I saw a story the other day from the Wall Street Journal celebrating a slew of women in their fifties, empty-nesters with newfound freedom to fly the coop and reinvent themselves.
One woman picked up and moved to the crater of a volcano. Another biked across the United States in a peace sign pattern. A third went snorkeling in the Galapagos Islands. None though, said, “Hey, I’ll raise a second set of kids.” None.
Many women I know commented on the article, saying they’d had their children early, and now they were living their best lives.
Well… I had my children early. And I had my children late. My nest is ragged and worn, with a whole lotta years left to go.
Perhaps there’s a reason God made sure most women don’t have babies after 40, much less 48.
And now, in my summer of 53, with school about to begin again, and Sisyphus and his boulder on my back, and my 5 year old twins in my nest, and me on my own for the next six months while my husband resumes his football duties — I refuse to believe I can’t still reinvent myself. In my fifties. With a far-from-empty nest.
I will work even harder to make this writing dream of mine come true.
I will continue to carve out words from the smallest slivers of time.

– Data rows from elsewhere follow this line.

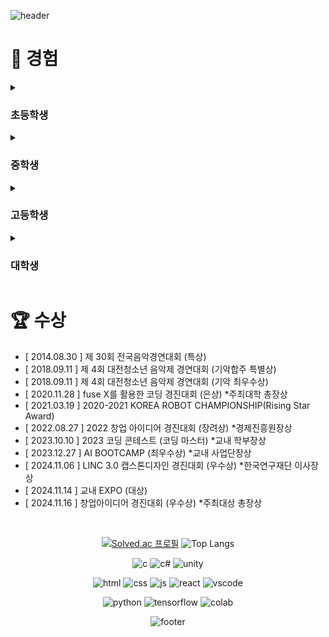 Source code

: <div>
  
![header](https://capsule-render.vercel.app/api?type=waving&color=0:f05650,100:553830&height=270&section=header&text=tluda's%20Github%20&fontSize=80&fontAlignY=40&desc=천재%20성장형%20올라운더%20개발자%20૮𖦹_×ა&descSize=25)

# 🦦 경험

<details>
<summary><h3>초등학생</h3></summary>
<div markdown="1">

- 태권도 1년 (1단)
- 피아노 3년 (체르니  30)

</div>
</details>

<details>
<summary><h3>중학생</h3></summary>
<div markdown="1">

- 2017 사도장학회 장학생으로 중학교 입학
- 교내 오케스트라 입단 (타악기 - 글로켄슈필)
- 학교 축제에서 오케스트라, 난타(페인트통) 무대를 펼침
- 복싱 3개월
- '수학특성화중학교' 라는 책 시리즈를 읽고 코딩에 관심을 갖게 됨
- 'Do it! 점프 투 파이썬' 이라는 책을 구매하여
<br>비교적 입문하기 좋은 언어인 python으로 독학을 시작
- 중학교를 졸업하면서 프로그래머의 꿈을 가지기 시작함
- 오케스트라 곡은 다음과 같은 3가지 곡을 연습하였음
<br>Ross Roy, The power of Korea, Fate of the gods

</div>
</details>

<details>
<summary><h3>고등학생</h3></summary>
<div markdown="1">

- 정규 코딩동아리 NEWCOLLAR에 가입
<br>놀랍게도 코딩동아리가 2개였기 때문에 인원이 분산되었고
<br>타동아리가 인기가 더 좋았어서 우리 동아리 신입생은 나를 포함하여 3명이었음
<br>그때 당시 동아리 부장님(지금도 연락하는 형) - github(link 예정)
- 선배를 통해 프로그래머스라는 사이트를 알게됨
<br>강의를 보고 여러문제들을 풀어보며 python 문법을 다짐
- 복싱 3개월
- [ 2020.11.21~11.27 ] 동계 SW융합 창작 캠프 *수료
<br>교육과정 : 인공지능 모델을 적용한 나만의 홈페이지 만들기
<br>해당 프로그램을 통해 html,css를 활용한 웹페이지 구성방법&AI 모델링 방법을 알게됨<br>우수학생으로 개발내용을 발표하고 AI 로봇큐브를 증정받음
<br>template(link 예정)
- 2학년이 되면서 정규 코딩동아리 NEWCOLLAR의 부장자리를 이어받음
- 앱인벤터로 '공 튀기기 게임' 카피 코딩해보고 게임방식을 개선해보며 추가기능을 넣어봄
- python의 tkinter모듈로 GUI 형태의 '업다운 게임'을 구현했음
- 웹페이지에 대한 관심을 갖게 되어 제대로된 웹페이지를 하나 만들어봄(템플릿 활용)
<br>OtterCompany(link 예정)
- 삼성 주니어 SW 창작대회 예선 탈락
- 영남이공대 산업현장 탐방 및 직무 멘토링 프로그램
<br>- [ 2021.08.18 ~ 08.19 ] IoT SW 개발자 체험 *수료
<br>아두이노 키트와 엔트리 관련 수업
<br>- [ 2021.08.23 ~ 08.25 ] 정보보호 전문가 - 화이트해커 *수료
<br>해킹 이론, 실습은 주로 SQL Injection 관련 수업 *WebGoat 활용
<br>문제풀듯이 해서 제일 재밌었음 + 이후 해킹방어대회 CTF에 참여하고
<br>3문제인가 풀고 수상못했음, 4문제부터 수상권 이었던 것으로 기억
<br>- [ 2021.08.30 ~ 08.31 ] AI SW개발자 체험 *수료
<br>K-means, K-NN 인공지능 학습관련 수업
- NYPC 2021 예선 탈락
- MMA 3개월
- 정보올림피아드 예선 탈락
- 창업 특강에서 팀을 이뤄  아이디어 기획과 사업계획서를 작성하고 발표하며 1등을 차지함, 학교대표로 창업경진대회 참여
- 작성중...(고2~고3 이야기 아직 다작성하지 못했음)

</div>
</details>

<details>
<summary><h3>대학생</h3></summary>
<div markdown="1">

- 작성중...(대학교 이야기 아직 작성시작 못함)

</div>
</details>

# 🏆 수상
- [ 2014.08.30 ] 제 30회 전국음악경연대회 (특상)
- [ 2018.09.11 ] 제 4회 대전청소년 음악제 경연대회 (기악합주 특별상)
- [ 2018.09.11 ] 제 4회 대전청소년 음악제 경연대회 (기악 최우수상)
- [ 2020.11.28 ] fuse X를 활용한 코딩 경진대회 (은상) *주최대학 총장상
- [ 2021.03.19 ] 2020-2021 KOREA ROBOT CHAMPIONSHIP(Rising Star Award) 
- [ 2022.08.27 ] 2022 창업 아이디어 경진대회 (장려상) *경제진흥원장상
- [ 2023.10.10 ] 2023 코딩 콘테스트 (코딩 마스터) *교내 학부장상
- [ 2023.12.27 ] AI BOOTCAMP (최우수상) *교내 사업단장상
- [ 2024.11.06 ] LINC 3.0 캡스톤디자인 경진대회 (우수상) *한국연구재단 이사장상
- [ 2024.11.14 ] 교내 EXPO (대상)
- [ 2024.11.16 ] 창업아이디어 경진대회 (우수상) *주최대상 총장상



<br>

<div align = "center">

  [![Solved.ac
프로필](https://mazassumnida.wtf/api/v2/generate_badge?boj=danto7632)](https://solved.ac/danto7632)
![Top Langs](https://github-readme-stats.vercel.app/api/top-langs/?username=danto7632&layout=compact)

![c](https://img.shields.io/badge/C-00599C?style=for-the-badge&logo=c&logoColor=white)
![c#](https://img.shields.io/badge/C%23-239120?style=for-the-badge&logo=c-sharp&logoColor=white)
![unity](https://img.shields.io/badge/Unity-100000?style=for-the-badge&logo=unity&logoColor=white)
<br>

![html](https://img.shields.io/badge/HTML5-E34F26?style=for-the-badge&logo=html5&logoColor=white)
![css](https://img.shields.io/badge/CSS3-1572B6?style=for-the-badge&logo=css3&logoColor=white)
![js](https://img.shields.io/badge/JavaScript-F7DF1E?style=for-the-badge&logo=JavaScript&logoColor=white)
![react](https://img.shields.io/badge/React-20232A?style=for-the-badge&logo=react&logoColor=61DAFB)
![vscode](https://img.shields.io/badge/Visual_Studio_Code-0078D4?style=for-the-badge&logo=visual%20studio%20code&logoColor=white)
<br>

![python](https://img.shields.io/badge/Python-3776AB?style=for-the-badge&logo=python&logoColor=white)
![tensorflow](https://img.shields.io/badge/TensorFlow-FF6F00?style=for-the-badge&logo=tensorflow&logoColor=white)
![colab](https://img.shields.io/badge/Colab-F9AB00?style=for-the-badge&logo=googlecolab&color=525252)

![footer](https://capsule-render.vercel.app/api?type=waving&&color=0:553830,100:f05650&height=130&section=footer&fontSize=90)
</div>

<!--[![Readme Card](https://github-readme-stats.vercel.app/api/pin/?username=danto7632&theme=solarized-light&repo=github-readme-stat)](https://github.com/anuraghazra/github-readme-stats)--!>


<!--
**Danto7632/Danto7632** is a ✨ _special_ ✨ repository because its `README.md` (this file) appears on your GitHub profile.
//
Here are some ideas to get you started:

- 🔭 I’m currently working on ...
- 🌱 I’m currently learning ...
- 👯 I’m looking to collaborate on ...
- 🤔 I’m looking for help with ...
- 💬 Ask me about ...
- 📫 How to reach me: ...
- 😄 Pronouns: ...
- ⚡ Fun fact: ...
-->
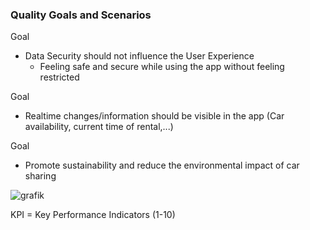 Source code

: ### Quality Goals and Scenarios ###

 
 Goal

 * Data Security should not influence the User Experience 
    - Feeling safe and secure while using the app without feeling restricted 

Goal

 * Realtime changes/information should be visible in the app (Car availability, current time of rental,...)


Goal

 * Promote sustainability and reduce the environmental impact of car sharing

![grafik](https://github.com/Csisko3/SWARC-CarCompass/assets/131276050/bc092321-d7ae-4092-8518-e5ac835108bf)


KPI = Key Performance Indicators (1-10)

I will keep stringing stolen seconds into sentences. I will keep climbing the steep and thorny path of progress while keeping my nestlings as content as two five-year-old boys can possibly be. Which isn’t very. And not often.
But I will not give in. Because inside the exhaustion of it all, there is also inspiration. And there is also breathtaking beauty.
This morning, my little goblins came creeping into my bedroom at Seven-Zero-Zero, as my oldest son says. (They are NOT allowed to leave their rooms until that six-five-nine has flipped. And they waste nary a second once it has.)
For a minute, I SO wanted to bark at them to go back where they came from and just let mama sleep.
But then, they are where they came from… curled up on my body like fiddlehead ferns, tentacles tracing my cheek, lips kissing my eyelids, chattering away like baby birds about their daddy and the swimming pool and the desperate need to water the garden before it rains. We have to GET UP… NOW. And how could I be mad at that?
They are where they came from, and they are where they belong. For this season. And for always.
And yes, there’s a reason God made sure most women don’t have babies at fifty. But you know what? I’m not most women.
I can raise these boys with the grace and the grit they deserve. With the same grace and grit I raised my girls with. I will. They deserve no less.
And I can also write my memoirs and my musings and murder my little darlings (it’s a writing metaphor, please do not be alarmed…) with the grace and the grit that I deserve, too. I can and I will.
Because I’m not most women.
I had my children early, and I had my children late. My family is beautiful and messy and more-than-I-can-handle most Mondays and a whole lot of other days, too. But still… I am absolutely living my best life AND reinventing myself, too.
And while I’m not swimming with turtles off a Darwinian desert isle, it is still survival of the fittest in all its glory. It’s all fight AND all flight. And while most days I feel I’ve been exsanguinated, I’m not dead yet.